Commissioner v. Duberstein
363 U.S. 278 (1960)

  • Duberstein ran the Duberstein Iron & Metal Company. He often gave business tips to a guy named Berman who ran a similar company. Berman made money from the tips, and was so grateful he gave Duberstein a brand new car as a present.
    • Berman's company deducted the cost of the car as a business expense, but Duberstein did not include the value of the car in his gross income.
  • The IRS claimed that Duberstein was required to include the value of the car as gross income. Duberstein objected.
      • Duberstein considered the car to be a gift (see 26 U.S.C. 102(a)).
  • The Tax Court found for the IRS. Duberstein appealed.
  • The Appellate Court reversed.
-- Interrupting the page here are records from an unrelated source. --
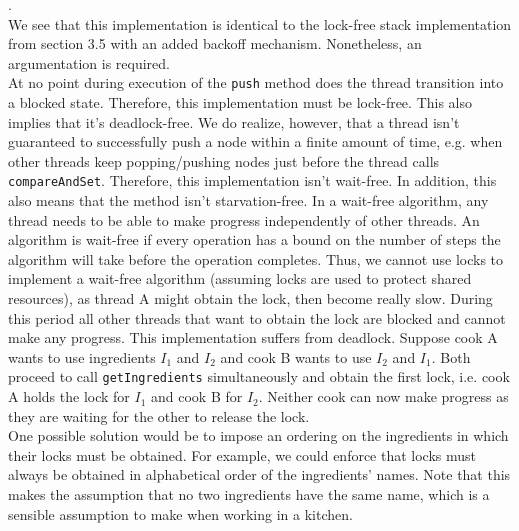 \documentclass[main]{subfiles}
\begin{document}
\begin{ExerciseList}
        \Answer[ref={PC}].\quad \\
            \Question We see that this implementation is identical to the lock-free stack implementation from section 3.5 with an added backoff mechanism. Nonetheless, an argumentation is required. \\[3mm]
            At no point during execution of the \texttt{push} method does the thread transition into a blocked state. Therefore, this implementation must be lock-free. This also implies that it's deadlock-free. We do realize, however, that a thread isn't guaranteed to successfully push a node within a finite amount of time, e.g. when other threads keep popping/pushing nodes just before the thread calls \texttt{compareAndSet}. Therefore, this implementation isn't wait-free. In addition, this also means that the method isn't starvation-free.
            \Question In a wait-free algorithm, any thread needs to be able to make progress independently of other threads. An algorithm is wait-free if every operation has a bound on the number of steps the algorithm will take before the operation completes. Thus, we cannot use locks to implement a wait-free algorithm (assuming locks are used to protect shared resources), as thread A might obtain the lock, then become really slow. During this period all other threads that want to obtain the lock are blocked and cannot make any progress.
            \Question This implementation suffers from deadlock. Suppose cook A wants to use ingredients $I_1$ and $I_2$ and cook B wants to use $I_2$ and $I_1$. Both proceed to call \texttt{getIngredients} simultaneously and obtain the first lock, i.e. cook A holds the lock for $I_1$ and cook B for $I_2$. Neither cook can now make progress as they are waiting for the other to release the lock.\\[3mm]
            One possible solution would be to impose an ordering on the ingredients in which their locks must be obtained. For example, we could enforce that locks must always be obtained in alphabetical order of the ingredients' names. Note that this makes the assumption that no two ingredients have the same name, which is a sensible assumption to make when working in a kitchen.
        \pagebreak
            

\end{ExerciseList}
\end{document}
The IRS appealed.
    • The IRS argued that the car was obviously intended by Berman to be payment for the business advice Duberstein gave him.
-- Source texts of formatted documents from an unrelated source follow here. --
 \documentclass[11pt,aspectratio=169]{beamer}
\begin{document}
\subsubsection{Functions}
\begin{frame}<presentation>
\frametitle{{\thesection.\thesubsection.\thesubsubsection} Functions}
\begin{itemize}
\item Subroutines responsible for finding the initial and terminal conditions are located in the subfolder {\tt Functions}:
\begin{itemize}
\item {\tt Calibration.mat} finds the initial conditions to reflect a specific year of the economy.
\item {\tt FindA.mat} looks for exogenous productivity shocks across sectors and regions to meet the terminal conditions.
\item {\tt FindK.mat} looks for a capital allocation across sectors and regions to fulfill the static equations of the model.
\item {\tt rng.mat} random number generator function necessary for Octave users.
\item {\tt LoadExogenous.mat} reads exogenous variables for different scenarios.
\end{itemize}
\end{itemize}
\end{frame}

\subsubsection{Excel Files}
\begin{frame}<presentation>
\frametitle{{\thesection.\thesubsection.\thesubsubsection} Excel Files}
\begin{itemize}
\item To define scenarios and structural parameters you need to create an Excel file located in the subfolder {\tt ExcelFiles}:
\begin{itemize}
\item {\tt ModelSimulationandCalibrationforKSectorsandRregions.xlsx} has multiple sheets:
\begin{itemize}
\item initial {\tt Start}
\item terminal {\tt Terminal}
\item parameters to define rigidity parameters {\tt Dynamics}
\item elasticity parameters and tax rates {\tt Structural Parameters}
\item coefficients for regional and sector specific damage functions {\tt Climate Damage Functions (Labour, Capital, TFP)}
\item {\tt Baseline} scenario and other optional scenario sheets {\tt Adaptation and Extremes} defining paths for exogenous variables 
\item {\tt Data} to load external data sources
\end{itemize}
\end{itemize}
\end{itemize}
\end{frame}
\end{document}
    • Duberstein argued that Berman was under no legal obligation to provide the car, therefore it must be a gift.
  • In a separate case, Stanton was working for the Trinity Church. He resigned, and in appreciation for his years of years of service (or maybe just to get rid of him and keep him quiet), the Church gave Stanton $20k.
  • The IRS claimed that Stanton needed to include the $20k in his gross income. Stanton objected.
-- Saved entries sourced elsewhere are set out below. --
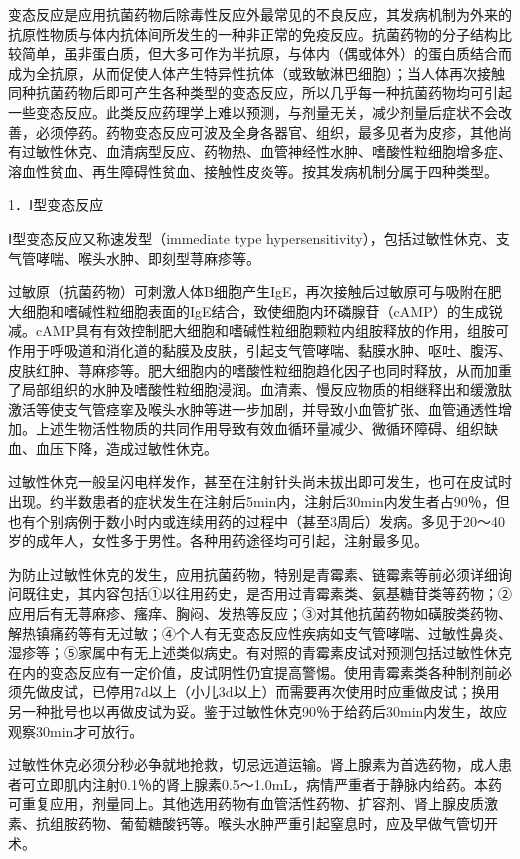 变态反应是应用抗菌药物后除毒性反应外最常见的不良反应，其发病机制为外来的抗原性物质与体内抗体间所发生的一种非正常的免疫反应。抗菌药物的分子结构比较简单，虽非蛋白质，但大多可作为半抗原，与体内（偶或体外）的蛋白质结合而成为全抗原，从而促使人体产生特异性抗体（或致敏淋巴细胞）；当人体再次接触同种抗菌药物后即可产生各种类型的变态反应，所以几乎每一种抗菌药物均可引起一些变态反应。此类反应药理学上难以预测，与剂量无关，减少剂量后症状不会改善，必须停药。药物变态反应可波及全身各器官、组织，最多见者为皮疹，其他尚有过敏性休克、血清病型反应、药物热、血管神经性水肿、嗜酸性粒细胞增多症、溶血性贫血、再生障碍性贫血、接触性皮炎等。按其发病机制分属于四种类型。

1．Ⅰ型变态反应

Ⅰ型变态反应又称速发型（immediate type
hypersensitivity），包括过敏性休克、支气管哮喘、喉头水肿、即刻型荨麻疹等。

过敏原（抗菌药物）可刺激人体B细胞产生IgE，再次接触后过敏原可与吸附在肥大细胞和嗜碱性粒细胞表面的IgE结合，致使细胞内环磷腺苷（cAMP）的生成锐减。cAMP具有有效控制肥大细胞和嗜碱性粒细胞颗粒内组胺释放的作用，组胺可作用于呼吸道和消化道的黏膜及皮肤，引起支气管哮喘、黏膜水肿、呕吐、腹泻、皮肤红肿、荨麻疹等。肥大细胞内的嗜酸性粒细胞趋化因子也同时释放，从而加重了局部组织的水肿及嗜酸性粒细胞浸润。血清素、慢反应物质的相继释出和缓激肽激活等使支气管痉挛及喉头水肿等进一步加剧，并导致小血管扩张、血管通透性增加。上述生物活性物质的共同作用导致有效血循环量减少、微循环障碍、组织缺血、血压下降，造成过敏性休克。

过敏性休克一般呈闪电样发作，甚至在注射针头尚未拔出即可发生，也可在皮试时出现。约半数患者的症状发生在注射后5min内，注射后30min内发生者占90％，但也有个别病例于数小时内或连续用药的过程中（甚至3周后）发病。多见于20～40岁的成年人，女性多于男性。各种用药途径均可引起，注射最多见。

为防止过敏性休克的发生，应用抗菌药物，特别是青霉素、链霉素等前必须详细询问既往史，其内容包括①以往用药史，是否用过青霉素类、氨基糖苷类等药物；②应用后有无荨麻疹、瘙痒、胸闷、发热等反应；③对其他抗菌药物如磺胺类药物、解热镇痛药等有无过敏；④个人有无变态反应性疾病如支气管哮喘、过敏性鼻炎、湿疹等；⑤家属中有无上述类似病史。有对照的青霉素皮试对预测包括过敏性休克在内的变态反应有一定价值，皮试阴性仍宜提高警惕。使用青霉素类各种制剂前必须先做皮试，已停用7d以上（小儿3d以上）而需要再次使用时应重做皮试；换用另一种批号也以再做皮试为妥。鉴于过敏性休克90％于给药后30min内发生，故应观察30min才可放行。

过敏性休克必须分秒必争就地抢救，切忌远道运输。肾上腺素为首选药物，成人患者可立即肌内注射0.1％的肾上腺素0.5～1.0mL，病情严重者于静脉内给药。本药可重复应用，剂量同上。其他选用药物有血管活性药物、扩容剂、肾上腺皮质激素、抗组胺药物、葡萄糖酸钙等。喉头水肿严重引起窒息时，应及早做气管切开术。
    • Stanton considered the $20k to be a gift.
  • The Trial Court found for Stanton. The IRS appealed.
    • The IRS argued that the $20k was payment for Stanton's services.
    • Stanton argued that the Church was under no legal obligation to provide the $20k, therefore it must be a gift.
  • The Appellate Court reversed. Stanton appealed.
  • The US Supreme Court combined both cases.
  • The US Supreme Court found against Duberstein, but remanded as to Stanton.
    • The US Supreme Court found that Duberstein's car was not a gift because it was given to him either as compensation for the customer references he gave to Berman or to encourage Duberstein to give more references in the future.
    • The Court remanded on Stanton to ask the question whether the $20k was really a gift, or was a payout in order to encourage Stanton to resign. If it was, then it is compensation, not a gift.
  • The basic rule illustrated in this case is that in order to be considered a gift, the item must be given with no expectation of getting something in return, or in response to receiving something of value.
    • Gifts are the result of "detached and disinterested generosity", while payments are given as an "involved and intensely interested" act.
    • In other words, it is the intention of the transferor that is controlling as to whether a transfer is a gift.
      • That's a question of fact for a jury to decide.
    • The court rejected IRS's suggestion to establish the presumption that if there is an economic relationship between the person who gives the gift and the recipient, then the transfer of property is attributable to the economic relationship, even though there is a personal relationship as well.